**WHAT IS NEEDED**
Below are entries. Reproduce exactly the lines between the line holding "6. Integration with" and the line holding "front-end development techniques.", inclusive, and only those.
^^^^^^^^
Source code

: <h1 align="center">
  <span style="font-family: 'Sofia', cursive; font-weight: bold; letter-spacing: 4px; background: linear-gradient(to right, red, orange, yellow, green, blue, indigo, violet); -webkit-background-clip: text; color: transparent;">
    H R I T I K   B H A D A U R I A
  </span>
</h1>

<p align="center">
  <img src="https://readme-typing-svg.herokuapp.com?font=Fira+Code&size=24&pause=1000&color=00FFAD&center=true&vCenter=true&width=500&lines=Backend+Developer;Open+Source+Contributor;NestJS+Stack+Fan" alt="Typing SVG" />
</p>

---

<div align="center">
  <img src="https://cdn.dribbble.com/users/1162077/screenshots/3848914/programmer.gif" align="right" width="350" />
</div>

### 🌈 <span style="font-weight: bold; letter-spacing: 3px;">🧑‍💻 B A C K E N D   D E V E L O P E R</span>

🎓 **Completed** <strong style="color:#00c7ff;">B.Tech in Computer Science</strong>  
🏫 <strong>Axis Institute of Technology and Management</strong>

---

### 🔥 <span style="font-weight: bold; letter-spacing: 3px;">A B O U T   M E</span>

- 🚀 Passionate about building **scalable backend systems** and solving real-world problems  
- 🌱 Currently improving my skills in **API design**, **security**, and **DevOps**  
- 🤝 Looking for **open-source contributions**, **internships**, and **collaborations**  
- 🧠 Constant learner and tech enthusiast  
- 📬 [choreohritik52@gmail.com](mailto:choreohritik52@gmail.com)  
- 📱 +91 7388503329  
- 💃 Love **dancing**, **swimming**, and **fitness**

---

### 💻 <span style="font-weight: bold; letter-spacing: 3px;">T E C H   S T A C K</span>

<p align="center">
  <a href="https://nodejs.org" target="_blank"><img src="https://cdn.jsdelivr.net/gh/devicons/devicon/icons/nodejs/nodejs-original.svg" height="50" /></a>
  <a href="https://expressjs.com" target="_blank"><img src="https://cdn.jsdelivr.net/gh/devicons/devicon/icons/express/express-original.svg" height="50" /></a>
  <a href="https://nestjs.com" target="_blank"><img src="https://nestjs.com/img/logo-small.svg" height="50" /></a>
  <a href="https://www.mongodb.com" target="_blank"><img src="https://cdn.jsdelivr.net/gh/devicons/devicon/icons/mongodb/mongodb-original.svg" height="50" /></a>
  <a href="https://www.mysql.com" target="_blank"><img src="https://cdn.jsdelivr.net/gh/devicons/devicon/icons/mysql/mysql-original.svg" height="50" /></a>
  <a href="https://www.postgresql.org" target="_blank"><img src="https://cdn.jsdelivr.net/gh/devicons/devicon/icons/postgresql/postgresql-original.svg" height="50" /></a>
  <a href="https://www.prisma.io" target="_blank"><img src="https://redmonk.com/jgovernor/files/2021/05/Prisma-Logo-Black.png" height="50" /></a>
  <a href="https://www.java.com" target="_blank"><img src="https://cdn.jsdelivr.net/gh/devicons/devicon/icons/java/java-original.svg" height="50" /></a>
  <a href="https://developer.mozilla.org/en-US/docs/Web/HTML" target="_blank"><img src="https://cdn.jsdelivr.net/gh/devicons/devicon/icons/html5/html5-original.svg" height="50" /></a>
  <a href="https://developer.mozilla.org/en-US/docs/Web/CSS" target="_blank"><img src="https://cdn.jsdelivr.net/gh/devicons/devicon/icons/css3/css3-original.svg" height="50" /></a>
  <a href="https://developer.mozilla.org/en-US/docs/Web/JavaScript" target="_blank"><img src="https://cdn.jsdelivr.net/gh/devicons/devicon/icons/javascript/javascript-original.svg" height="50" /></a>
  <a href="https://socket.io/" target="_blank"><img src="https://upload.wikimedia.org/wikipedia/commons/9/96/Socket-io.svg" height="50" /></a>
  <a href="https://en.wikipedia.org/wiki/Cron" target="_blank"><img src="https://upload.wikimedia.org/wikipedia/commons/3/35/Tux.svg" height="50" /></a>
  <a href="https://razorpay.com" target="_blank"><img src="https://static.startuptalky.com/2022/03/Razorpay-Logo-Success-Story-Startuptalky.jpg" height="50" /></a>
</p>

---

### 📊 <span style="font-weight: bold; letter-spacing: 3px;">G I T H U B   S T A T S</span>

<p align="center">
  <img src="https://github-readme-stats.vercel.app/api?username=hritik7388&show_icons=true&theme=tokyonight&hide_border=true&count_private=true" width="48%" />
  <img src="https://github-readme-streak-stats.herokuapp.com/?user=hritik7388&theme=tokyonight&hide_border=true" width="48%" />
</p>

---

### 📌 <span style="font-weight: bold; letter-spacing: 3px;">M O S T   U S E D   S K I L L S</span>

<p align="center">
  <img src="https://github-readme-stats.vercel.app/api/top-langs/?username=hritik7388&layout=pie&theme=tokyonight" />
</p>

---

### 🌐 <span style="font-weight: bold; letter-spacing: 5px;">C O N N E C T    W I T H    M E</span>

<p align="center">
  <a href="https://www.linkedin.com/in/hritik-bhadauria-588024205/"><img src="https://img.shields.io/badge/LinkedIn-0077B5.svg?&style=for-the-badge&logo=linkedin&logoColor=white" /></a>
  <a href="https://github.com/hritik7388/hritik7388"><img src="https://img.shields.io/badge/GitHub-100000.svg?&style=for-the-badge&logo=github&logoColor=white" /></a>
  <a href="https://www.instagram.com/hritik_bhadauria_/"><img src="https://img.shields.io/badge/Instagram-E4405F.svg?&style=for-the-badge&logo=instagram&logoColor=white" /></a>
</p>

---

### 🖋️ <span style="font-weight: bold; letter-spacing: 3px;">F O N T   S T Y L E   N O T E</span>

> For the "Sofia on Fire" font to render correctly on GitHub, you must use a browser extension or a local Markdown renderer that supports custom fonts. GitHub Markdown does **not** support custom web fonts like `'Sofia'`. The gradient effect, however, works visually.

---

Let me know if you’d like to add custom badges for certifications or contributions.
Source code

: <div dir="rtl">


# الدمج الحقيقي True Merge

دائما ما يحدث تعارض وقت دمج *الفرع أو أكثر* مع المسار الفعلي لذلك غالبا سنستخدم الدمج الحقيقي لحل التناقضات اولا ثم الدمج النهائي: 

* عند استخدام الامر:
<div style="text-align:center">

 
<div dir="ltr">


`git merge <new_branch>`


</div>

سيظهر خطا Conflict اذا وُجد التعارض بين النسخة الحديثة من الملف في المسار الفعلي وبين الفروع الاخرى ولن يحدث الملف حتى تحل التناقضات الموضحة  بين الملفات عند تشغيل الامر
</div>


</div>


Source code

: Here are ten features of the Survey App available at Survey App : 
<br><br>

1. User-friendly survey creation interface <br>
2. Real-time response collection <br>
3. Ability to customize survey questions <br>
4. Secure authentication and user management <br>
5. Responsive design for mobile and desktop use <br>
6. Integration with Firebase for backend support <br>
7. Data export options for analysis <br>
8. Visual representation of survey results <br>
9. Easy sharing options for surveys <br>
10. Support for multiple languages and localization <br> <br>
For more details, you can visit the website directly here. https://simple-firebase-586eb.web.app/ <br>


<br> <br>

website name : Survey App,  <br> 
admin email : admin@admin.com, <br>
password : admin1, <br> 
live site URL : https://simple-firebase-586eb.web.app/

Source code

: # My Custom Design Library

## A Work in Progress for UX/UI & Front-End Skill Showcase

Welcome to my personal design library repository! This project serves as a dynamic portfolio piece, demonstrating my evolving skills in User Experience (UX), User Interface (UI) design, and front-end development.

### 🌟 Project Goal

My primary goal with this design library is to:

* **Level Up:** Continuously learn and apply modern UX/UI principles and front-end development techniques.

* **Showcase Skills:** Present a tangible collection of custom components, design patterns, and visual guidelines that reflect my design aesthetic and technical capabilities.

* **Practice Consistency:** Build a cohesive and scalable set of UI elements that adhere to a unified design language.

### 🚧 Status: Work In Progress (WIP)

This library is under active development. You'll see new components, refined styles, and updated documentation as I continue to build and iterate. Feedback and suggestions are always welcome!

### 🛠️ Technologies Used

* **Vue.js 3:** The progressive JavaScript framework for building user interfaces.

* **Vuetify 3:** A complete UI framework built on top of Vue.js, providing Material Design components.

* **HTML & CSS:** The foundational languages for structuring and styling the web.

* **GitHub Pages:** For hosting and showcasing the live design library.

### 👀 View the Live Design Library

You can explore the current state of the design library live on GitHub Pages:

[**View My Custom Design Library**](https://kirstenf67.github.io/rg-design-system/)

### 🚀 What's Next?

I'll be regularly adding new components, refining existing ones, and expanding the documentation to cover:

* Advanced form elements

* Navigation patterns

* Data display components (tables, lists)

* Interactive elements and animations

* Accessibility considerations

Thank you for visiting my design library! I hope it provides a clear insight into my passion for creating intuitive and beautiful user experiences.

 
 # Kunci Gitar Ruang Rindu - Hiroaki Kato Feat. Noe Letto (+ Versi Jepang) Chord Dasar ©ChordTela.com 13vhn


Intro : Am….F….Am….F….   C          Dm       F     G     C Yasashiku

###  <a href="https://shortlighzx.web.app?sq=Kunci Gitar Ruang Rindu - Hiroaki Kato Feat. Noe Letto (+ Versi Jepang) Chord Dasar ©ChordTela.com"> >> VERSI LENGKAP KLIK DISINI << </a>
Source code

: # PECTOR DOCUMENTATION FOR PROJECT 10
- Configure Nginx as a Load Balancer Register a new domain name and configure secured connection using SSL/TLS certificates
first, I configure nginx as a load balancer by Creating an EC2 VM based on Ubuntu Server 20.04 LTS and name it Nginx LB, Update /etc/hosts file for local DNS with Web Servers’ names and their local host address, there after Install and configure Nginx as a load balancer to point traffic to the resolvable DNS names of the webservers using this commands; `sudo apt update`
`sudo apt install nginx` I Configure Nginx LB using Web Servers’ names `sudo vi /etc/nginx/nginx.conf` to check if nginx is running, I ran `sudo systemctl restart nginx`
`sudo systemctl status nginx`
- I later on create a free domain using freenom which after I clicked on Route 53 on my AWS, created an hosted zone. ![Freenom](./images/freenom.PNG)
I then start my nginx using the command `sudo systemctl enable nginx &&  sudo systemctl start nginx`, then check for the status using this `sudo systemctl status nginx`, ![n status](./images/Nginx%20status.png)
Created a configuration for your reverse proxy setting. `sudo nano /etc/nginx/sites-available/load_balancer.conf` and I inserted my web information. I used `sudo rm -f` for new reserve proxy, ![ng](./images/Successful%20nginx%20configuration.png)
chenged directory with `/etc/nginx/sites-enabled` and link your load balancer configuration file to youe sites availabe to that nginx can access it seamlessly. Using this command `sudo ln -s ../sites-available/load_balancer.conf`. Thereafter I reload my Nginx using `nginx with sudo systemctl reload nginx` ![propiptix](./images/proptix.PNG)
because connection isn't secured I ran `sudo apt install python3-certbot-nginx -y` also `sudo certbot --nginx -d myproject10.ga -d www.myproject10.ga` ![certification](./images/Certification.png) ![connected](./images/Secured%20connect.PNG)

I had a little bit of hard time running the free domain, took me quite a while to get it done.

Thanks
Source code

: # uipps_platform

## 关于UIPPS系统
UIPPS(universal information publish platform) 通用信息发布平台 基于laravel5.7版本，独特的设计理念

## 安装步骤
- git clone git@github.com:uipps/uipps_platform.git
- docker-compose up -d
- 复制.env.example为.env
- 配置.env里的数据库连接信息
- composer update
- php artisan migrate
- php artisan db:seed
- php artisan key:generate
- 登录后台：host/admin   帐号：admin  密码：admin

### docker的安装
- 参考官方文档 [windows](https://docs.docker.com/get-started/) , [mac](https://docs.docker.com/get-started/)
^^^^^^^^
**PROBLEM SOLUTION**
6. Integration with Firebase for backend support <br>
7. Data export options for analysis <br>
8. Visual representation of survey results <br>
9. Easy sharing options for surveys <br>
10. Support for multiple languages and localization <br> <br>
For more details, you can visit the website directly here. https://simple-firebase-586eb.web.app/ <br>


<br> <br>

website name : Survey App,  <br> 
admin email : admin@admin.com, <br>
password : admin1, <br> 
live site URL : https://simple-firebase-586eb.web.app/

Source code

: # My Custom Design Library

## A Work in Progress for UX/UI & Front-End Skill Showcase

Welcome to my personal design library repository! This project serves as a dynamic portfolio piece, demonstrating my evolving skills in User Experience (UX), User Interface (UI) design, and front-end development.

### 🌟 Project Goal

My primary goal with this design library is to:

* **Level Up:** Continuously learn and apply modern UX/UI principles and front-end development techniques.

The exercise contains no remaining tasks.